李宿还未答话,却听见一道声音:“让他进来。”
面前的男孩约莫十来岁的模样,衣着华贵,气度不凡。他身边的人将李宿领来后,他并未说话,只先上下扫视李宿一眼,才道:“怎么,你居然没随幸将军一并走?”
李宿并不知来人身份,也从未见过他,更不知他因何识得自己,只隐约猜测与初见幸英勋那次有关,答:“我并非幸将军府中人。”
“既不是幸将军府中人,那看来也不是来寻本宫的了。”那少年闻言,意味不明地笑了笑,转身便走。
虽说要走,可他步伐缓慢,分明是等着人追上前来告罪,但李宿方才虽已知晓他的身份,其实心中对皇室一切仍然不算清楚,只知晓皇室尊贵,可要论如何“尊贵”等种种,不甚明白,更是无从得知这些弯弯绕绕,故而依旧站在原地。
没了人配合,那少年就这样走了几步,面上笑意终是渐渐散去,直至忍耐不住发起脾气:“真是个不知礼数的蛮子!”
侍从忙问:“那小人去将他唤过来?”
“你既知晓,还不快滚去?废话连篇!”
于是半晌之后,李宿又被那跑回来的侍从带去一处亭中。
他不明所以,尚且懵懂,只见那少年靠着檐柱站立,背对李宿,语气冷冷,与先前截然不同:“见本宫不行礼,举止粗鄙,本宫如何治你的罪?”

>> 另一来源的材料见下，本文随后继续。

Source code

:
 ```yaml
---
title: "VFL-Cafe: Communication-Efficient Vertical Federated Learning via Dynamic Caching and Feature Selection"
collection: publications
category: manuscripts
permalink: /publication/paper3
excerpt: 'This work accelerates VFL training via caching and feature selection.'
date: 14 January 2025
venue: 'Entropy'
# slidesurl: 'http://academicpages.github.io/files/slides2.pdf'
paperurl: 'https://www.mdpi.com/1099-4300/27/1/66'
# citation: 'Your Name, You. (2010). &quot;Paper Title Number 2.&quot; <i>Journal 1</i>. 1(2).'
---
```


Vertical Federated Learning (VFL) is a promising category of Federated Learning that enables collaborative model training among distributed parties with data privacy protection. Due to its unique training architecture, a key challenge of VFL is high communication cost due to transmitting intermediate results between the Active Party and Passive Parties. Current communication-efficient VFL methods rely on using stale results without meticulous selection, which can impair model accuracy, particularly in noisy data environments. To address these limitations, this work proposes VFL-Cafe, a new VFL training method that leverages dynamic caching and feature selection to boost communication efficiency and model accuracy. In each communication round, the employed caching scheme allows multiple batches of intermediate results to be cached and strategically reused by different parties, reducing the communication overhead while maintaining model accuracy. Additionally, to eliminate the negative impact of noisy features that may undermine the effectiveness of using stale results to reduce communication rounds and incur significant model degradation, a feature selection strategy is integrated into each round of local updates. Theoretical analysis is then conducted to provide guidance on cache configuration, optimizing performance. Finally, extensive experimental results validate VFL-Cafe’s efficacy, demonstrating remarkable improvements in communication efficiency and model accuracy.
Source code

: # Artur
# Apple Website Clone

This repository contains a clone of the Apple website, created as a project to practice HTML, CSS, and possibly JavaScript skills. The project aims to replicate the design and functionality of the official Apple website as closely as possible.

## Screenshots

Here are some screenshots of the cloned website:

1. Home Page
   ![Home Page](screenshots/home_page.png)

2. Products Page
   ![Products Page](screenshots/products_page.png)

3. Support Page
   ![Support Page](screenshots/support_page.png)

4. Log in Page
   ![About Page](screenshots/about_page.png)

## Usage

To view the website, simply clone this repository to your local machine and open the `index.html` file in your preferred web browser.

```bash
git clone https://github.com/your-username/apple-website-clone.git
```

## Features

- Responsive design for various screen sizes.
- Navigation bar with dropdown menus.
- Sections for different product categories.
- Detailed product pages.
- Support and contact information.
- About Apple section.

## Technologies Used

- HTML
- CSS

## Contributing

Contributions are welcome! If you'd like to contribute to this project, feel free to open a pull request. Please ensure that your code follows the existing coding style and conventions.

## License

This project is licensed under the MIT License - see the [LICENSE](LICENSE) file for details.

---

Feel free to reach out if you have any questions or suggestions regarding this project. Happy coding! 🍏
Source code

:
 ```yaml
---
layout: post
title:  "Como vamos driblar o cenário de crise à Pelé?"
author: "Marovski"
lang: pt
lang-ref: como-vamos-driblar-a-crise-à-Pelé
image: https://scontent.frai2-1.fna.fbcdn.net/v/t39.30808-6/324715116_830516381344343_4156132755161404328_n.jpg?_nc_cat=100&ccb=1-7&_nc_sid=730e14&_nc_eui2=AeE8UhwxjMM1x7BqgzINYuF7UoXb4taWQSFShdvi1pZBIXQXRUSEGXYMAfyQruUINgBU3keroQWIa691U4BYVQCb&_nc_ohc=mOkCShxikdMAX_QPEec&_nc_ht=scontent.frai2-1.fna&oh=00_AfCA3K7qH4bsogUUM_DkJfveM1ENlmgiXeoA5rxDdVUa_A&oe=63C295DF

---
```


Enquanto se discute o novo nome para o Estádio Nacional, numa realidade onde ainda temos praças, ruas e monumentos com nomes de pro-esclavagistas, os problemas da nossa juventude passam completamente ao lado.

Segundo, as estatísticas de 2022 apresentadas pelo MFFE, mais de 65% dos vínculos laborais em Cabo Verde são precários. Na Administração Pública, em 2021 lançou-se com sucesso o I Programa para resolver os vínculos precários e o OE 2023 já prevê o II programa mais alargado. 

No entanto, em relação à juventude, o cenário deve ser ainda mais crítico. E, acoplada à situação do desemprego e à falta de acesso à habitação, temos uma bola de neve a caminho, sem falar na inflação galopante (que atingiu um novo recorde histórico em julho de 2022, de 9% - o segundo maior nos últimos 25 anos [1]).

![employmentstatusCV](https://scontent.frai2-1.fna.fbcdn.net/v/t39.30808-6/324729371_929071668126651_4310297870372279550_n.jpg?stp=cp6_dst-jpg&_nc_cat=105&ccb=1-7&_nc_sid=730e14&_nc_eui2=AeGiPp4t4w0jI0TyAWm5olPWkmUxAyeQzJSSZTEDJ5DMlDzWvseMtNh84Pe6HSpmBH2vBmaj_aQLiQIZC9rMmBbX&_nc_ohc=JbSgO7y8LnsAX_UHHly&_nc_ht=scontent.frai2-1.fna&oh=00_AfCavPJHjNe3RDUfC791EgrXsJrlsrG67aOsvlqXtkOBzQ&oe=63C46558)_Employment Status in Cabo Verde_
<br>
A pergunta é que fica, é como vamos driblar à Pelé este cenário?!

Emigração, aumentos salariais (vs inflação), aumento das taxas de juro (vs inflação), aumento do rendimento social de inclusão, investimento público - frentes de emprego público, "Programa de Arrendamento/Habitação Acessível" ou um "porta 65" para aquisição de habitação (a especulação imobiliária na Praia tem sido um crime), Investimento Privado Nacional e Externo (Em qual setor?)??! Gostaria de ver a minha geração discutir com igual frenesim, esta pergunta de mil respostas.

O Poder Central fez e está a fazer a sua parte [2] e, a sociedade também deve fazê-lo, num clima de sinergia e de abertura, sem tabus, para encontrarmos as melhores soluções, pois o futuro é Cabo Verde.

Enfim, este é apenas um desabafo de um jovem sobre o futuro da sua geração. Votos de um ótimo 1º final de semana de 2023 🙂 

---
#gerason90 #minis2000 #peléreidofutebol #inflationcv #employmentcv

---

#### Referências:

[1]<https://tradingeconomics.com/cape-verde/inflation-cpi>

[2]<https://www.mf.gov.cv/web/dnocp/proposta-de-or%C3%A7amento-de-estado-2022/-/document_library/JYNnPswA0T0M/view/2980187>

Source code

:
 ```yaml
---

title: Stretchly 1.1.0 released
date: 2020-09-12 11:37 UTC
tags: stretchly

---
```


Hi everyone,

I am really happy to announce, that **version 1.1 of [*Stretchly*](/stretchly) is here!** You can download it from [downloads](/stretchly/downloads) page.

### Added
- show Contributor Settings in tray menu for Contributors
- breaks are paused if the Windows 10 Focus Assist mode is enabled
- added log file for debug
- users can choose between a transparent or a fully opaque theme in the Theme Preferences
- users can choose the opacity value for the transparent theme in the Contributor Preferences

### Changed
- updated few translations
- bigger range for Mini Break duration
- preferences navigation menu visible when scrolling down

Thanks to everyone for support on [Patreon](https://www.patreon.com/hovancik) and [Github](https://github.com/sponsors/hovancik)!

李宿沉默一瞬,再无其他想法,终于缓缓行礼,但因从未有人教过他这些礼数,故而那姿态十分古怪:“请殿下治罪。”
他曾听幸将军提起过,那日知春园里的喜雪宴正是六皇子所办,幸英勋和梅家兄弟起争执时,他正与六皇子在楼阁闲聊兵法,才未得以顾及。